(Data records)
--- START ---

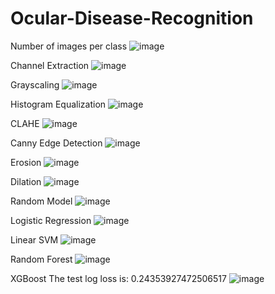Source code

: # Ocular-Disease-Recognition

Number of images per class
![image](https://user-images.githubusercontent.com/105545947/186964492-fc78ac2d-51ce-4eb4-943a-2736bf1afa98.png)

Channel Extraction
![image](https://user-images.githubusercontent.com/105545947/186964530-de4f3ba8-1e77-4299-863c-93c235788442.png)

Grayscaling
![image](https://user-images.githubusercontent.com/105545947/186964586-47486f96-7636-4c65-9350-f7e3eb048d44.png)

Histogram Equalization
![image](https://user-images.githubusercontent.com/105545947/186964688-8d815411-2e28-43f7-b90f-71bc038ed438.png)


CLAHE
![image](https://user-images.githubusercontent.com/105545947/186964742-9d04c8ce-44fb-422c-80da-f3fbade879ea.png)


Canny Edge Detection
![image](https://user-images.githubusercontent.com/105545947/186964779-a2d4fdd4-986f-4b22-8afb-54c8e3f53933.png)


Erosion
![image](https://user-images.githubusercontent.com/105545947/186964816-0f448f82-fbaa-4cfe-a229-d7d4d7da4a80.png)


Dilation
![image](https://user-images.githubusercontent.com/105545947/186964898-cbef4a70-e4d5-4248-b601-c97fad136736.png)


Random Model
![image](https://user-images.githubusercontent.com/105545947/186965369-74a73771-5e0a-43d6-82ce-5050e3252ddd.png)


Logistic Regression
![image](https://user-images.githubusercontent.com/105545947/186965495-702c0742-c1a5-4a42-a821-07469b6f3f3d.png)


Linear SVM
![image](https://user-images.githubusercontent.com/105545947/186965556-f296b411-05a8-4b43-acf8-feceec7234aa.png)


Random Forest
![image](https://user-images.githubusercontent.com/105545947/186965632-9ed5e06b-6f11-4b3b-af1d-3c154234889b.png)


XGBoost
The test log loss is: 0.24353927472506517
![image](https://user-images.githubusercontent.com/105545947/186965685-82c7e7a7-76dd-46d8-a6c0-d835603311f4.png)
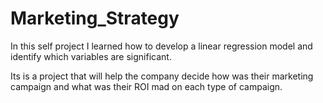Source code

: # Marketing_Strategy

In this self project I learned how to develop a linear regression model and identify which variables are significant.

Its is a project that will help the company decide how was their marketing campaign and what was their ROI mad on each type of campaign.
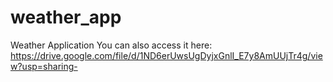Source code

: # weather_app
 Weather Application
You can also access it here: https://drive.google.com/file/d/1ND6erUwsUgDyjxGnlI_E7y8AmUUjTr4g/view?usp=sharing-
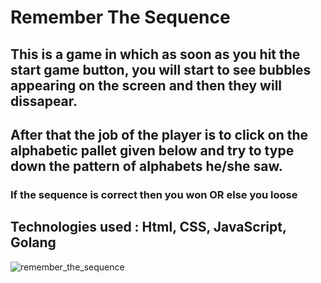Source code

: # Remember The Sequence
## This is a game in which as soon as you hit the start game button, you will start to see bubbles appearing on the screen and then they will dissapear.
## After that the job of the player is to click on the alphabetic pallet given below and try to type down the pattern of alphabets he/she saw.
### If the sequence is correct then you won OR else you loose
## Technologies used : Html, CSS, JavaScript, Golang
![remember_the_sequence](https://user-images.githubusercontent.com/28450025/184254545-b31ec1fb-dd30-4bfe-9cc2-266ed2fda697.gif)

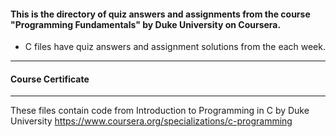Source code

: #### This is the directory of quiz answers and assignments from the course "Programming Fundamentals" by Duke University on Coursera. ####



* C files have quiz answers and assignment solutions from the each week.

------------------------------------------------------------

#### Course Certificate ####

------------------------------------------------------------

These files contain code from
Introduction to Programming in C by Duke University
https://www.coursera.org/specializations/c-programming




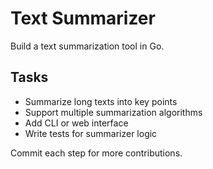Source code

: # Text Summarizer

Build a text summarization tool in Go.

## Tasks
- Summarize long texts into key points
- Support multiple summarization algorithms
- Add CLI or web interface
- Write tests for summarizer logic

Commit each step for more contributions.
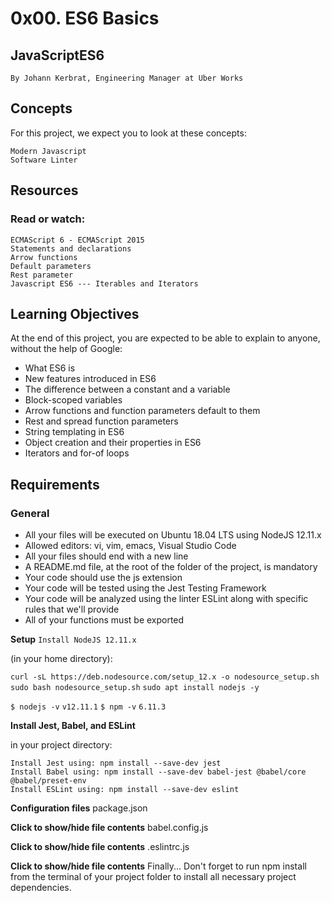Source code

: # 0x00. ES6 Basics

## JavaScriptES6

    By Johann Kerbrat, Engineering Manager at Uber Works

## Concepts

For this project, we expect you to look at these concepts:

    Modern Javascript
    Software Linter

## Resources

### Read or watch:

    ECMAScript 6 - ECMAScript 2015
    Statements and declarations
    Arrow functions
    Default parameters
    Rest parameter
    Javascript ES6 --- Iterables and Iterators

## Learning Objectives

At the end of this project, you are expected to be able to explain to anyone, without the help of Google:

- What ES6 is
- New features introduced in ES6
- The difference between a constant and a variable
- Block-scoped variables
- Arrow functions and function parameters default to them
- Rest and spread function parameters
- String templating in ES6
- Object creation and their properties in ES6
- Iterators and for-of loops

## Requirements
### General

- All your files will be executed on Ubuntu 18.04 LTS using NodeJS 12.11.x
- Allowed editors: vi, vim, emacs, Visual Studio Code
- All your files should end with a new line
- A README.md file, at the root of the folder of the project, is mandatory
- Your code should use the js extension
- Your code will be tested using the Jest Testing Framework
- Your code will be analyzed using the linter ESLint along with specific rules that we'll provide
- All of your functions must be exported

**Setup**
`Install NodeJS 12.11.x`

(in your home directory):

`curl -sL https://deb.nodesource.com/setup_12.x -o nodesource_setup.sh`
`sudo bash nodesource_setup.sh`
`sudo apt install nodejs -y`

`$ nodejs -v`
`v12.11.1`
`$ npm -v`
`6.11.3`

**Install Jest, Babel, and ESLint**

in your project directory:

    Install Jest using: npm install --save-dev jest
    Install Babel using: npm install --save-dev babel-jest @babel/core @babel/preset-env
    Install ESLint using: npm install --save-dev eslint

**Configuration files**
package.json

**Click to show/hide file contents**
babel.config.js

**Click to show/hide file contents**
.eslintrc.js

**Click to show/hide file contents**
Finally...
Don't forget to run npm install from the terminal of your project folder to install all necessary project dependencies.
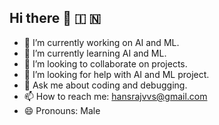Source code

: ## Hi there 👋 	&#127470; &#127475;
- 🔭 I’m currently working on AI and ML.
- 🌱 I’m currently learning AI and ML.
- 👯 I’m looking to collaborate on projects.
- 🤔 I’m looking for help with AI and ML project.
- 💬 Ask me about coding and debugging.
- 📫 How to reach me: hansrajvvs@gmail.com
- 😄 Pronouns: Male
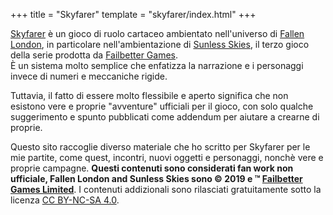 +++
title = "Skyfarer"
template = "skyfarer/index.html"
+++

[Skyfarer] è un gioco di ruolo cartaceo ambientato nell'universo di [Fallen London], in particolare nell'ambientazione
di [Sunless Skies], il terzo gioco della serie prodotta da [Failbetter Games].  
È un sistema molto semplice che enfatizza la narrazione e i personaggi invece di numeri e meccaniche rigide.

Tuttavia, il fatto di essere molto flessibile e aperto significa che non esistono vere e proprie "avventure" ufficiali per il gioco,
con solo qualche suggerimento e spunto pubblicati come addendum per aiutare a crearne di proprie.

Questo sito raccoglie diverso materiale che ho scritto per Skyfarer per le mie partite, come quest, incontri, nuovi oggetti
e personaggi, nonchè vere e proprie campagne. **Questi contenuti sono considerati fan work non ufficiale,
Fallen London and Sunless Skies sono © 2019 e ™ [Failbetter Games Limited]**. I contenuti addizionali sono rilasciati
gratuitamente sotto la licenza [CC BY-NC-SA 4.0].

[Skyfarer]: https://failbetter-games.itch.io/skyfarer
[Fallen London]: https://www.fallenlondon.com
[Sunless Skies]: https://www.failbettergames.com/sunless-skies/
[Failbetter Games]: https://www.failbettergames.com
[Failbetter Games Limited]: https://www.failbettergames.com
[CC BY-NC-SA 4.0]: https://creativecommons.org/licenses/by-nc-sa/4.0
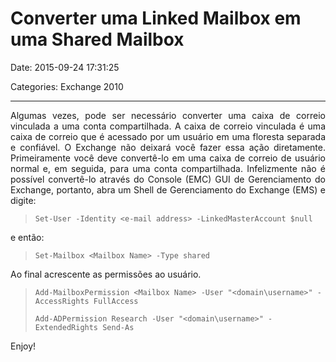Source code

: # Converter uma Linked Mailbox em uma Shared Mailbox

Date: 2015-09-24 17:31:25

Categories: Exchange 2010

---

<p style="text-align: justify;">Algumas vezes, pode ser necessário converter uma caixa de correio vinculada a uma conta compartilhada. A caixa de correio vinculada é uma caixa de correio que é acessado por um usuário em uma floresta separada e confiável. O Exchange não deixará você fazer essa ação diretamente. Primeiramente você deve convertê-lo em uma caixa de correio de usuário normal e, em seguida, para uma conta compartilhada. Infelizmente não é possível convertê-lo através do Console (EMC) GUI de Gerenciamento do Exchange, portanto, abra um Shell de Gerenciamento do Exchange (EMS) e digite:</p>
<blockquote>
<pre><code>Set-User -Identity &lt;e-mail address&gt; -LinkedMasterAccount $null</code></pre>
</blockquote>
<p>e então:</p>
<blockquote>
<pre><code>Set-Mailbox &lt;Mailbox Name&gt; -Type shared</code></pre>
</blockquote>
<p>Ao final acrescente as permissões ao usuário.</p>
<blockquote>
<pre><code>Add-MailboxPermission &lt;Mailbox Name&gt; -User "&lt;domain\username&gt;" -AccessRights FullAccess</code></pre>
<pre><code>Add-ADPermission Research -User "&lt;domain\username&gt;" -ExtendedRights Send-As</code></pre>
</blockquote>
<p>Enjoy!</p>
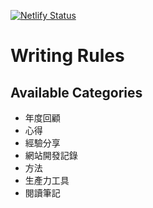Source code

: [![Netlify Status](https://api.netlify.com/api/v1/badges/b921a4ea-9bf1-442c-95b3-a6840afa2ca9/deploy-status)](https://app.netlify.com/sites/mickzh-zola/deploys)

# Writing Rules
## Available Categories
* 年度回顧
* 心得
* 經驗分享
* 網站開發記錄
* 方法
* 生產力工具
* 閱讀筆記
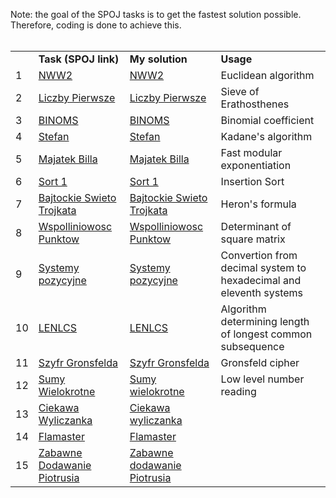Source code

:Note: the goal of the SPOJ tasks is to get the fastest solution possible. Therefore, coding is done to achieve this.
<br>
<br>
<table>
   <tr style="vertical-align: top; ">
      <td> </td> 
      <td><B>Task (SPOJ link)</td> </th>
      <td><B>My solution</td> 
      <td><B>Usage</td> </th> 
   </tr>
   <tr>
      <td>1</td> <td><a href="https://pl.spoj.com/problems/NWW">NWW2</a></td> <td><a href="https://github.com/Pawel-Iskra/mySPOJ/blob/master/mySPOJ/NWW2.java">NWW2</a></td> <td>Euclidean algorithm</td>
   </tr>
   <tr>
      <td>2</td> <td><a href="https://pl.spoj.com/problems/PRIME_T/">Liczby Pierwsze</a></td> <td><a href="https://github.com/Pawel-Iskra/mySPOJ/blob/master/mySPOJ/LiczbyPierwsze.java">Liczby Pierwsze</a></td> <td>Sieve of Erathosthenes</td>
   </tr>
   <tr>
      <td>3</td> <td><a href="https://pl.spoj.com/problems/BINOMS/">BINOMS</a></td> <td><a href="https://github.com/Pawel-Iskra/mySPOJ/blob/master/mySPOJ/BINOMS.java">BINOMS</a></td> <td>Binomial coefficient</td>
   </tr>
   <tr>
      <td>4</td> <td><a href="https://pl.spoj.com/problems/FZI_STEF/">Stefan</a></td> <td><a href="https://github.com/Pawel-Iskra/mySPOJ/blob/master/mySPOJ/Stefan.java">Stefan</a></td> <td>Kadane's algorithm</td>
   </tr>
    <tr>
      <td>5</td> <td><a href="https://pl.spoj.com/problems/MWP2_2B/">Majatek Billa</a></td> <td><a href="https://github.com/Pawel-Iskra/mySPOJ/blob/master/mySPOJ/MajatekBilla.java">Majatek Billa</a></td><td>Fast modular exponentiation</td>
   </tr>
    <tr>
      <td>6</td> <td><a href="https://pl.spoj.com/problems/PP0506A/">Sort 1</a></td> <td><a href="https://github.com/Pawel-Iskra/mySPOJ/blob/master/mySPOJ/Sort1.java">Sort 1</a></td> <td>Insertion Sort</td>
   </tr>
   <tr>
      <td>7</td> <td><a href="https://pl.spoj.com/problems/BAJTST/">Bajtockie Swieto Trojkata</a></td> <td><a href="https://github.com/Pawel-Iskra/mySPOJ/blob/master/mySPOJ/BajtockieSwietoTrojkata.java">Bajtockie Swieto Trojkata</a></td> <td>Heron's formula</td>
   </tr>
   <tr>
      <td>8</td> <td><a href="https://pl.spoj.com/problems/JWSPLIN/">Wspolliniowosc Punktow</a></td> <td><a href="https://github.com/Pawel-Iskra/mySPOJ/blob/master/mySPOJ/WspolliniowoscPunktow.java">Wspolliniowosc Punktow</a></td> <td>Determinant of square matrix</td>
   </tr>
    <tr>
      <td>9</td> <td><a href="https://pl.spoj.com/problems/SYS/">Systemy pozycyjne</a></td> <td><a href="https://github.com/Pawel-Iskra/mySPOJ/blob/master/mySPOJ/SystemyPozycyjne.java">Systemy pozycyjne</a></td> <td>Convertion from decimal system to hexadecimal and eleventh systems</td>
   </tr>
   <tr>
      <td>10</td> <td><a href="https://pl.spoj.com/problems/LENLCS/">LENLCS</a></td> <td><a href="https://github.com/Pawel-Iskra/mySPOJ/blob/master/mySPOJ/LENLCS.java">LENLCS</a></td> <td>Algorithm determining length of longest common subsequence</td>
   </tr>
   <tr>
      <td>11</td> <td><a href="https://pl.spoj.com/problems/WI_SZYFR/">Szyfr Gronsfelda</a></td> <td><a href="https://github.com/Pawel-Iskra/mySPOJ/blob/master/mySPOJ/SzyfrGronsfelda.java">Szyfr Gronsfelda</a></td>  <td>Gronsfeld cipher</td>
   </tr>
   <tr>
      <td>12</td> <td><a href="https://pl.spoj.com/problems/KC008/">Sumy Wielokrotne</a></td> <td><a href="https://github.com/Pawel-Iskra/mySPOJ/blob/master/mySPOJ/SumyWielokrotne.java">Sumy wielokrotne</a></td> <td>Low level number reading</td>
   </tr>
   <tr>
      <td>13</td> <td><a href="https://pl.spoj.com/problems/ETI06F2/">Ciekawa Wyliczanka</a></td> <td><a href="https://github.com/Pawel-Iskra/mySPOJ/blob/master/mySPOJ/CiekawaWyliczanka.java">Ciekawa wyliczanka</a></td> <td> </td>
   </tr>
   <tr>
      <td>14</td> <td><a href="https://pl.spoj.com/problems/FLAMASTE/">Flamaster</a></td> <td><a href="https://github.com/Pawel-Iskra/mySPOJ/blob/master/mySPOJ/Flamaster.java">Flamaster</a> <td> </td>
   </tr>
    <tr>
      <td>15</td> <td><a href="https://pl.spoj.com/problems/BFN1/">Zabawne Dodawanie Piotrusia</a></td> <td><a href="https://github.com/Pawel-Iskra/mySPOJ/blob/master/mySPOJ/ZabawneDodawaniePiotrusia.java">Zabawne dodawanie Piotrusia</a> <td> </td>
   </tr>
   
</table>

--- END ---

The problem >> Copy nothing but the lines above that run from the one with "### If the sequence" to the one with "For this project, we", ends included; pictures stay out.

Answer to this task >>
### If the sequence is correct then you won OR else you loose
## Technologies used : Html, CSS, JavaScript, Golang
![remember_the_sequence](https://user-images.githubusercontent.com/28450025/184254545-b31ec1fb-dd30-4bfe-9cc2-266ed2fda697.gif)

Source code

: #### This is the directory of quiz answers and assignments from the course "Programming Fundamentals" by Duke University on Coursera. ####



* C files have quiz answers and assignment solutions from the each week.

------------------------------------------------------------

#### Course Certificate ####

------------------------------------------------------------

These files contain code from
Introduction to Programming in C by Duke University
https://www.coursera.org/specializations/c-programming




Source code

: # Text Summarizer

Build a text summarization tool in Go.

## Tasks
- Summarize long texts into key points
- Support multiple summarization algorithms
- Add CLI or web interface
- Write tests for summarizer logic

Commit each step for more contributions.
Source code

: # 0x00. ES6 Basics

## JavaScriptES6

    By Johann Kerbrat, Engineering Manager at Uber Works

## Concepts

For this project, we expect you to look at these concepts:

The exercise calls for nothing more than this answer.